*** Task material ***

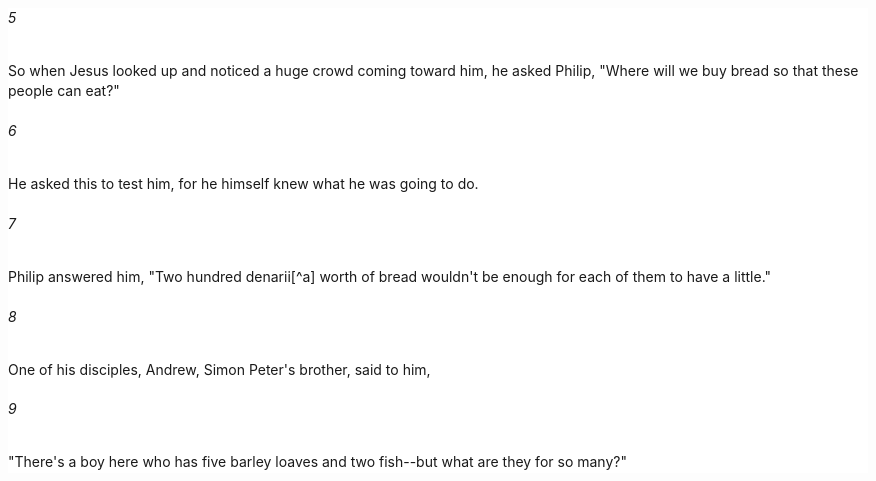 







###### 5 




So when Jesus looked up and noticed a huge crowd coming toward him, he asked Philip, "Where will we buy bread so that these people can eat?" 









###### 6 




He asked this to test him, for he himself knew what he was going to do. 









###### 7 




Philip answered him, "Two hundred denarii[^a] worth of bread wouldn't be enough for each of them to have a little." 









###### 8 




One of his disciples, Andrew, Simon Peter's brother, said to him, 









###### 9 




"There's a boy here who has five barley loaves and two fish--but what are they for so many?"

*** End of Task material ***

■ **Task statement**
Please work out how many lines above carry "Philip", writing only the result.

■ **Result of this exercise**
2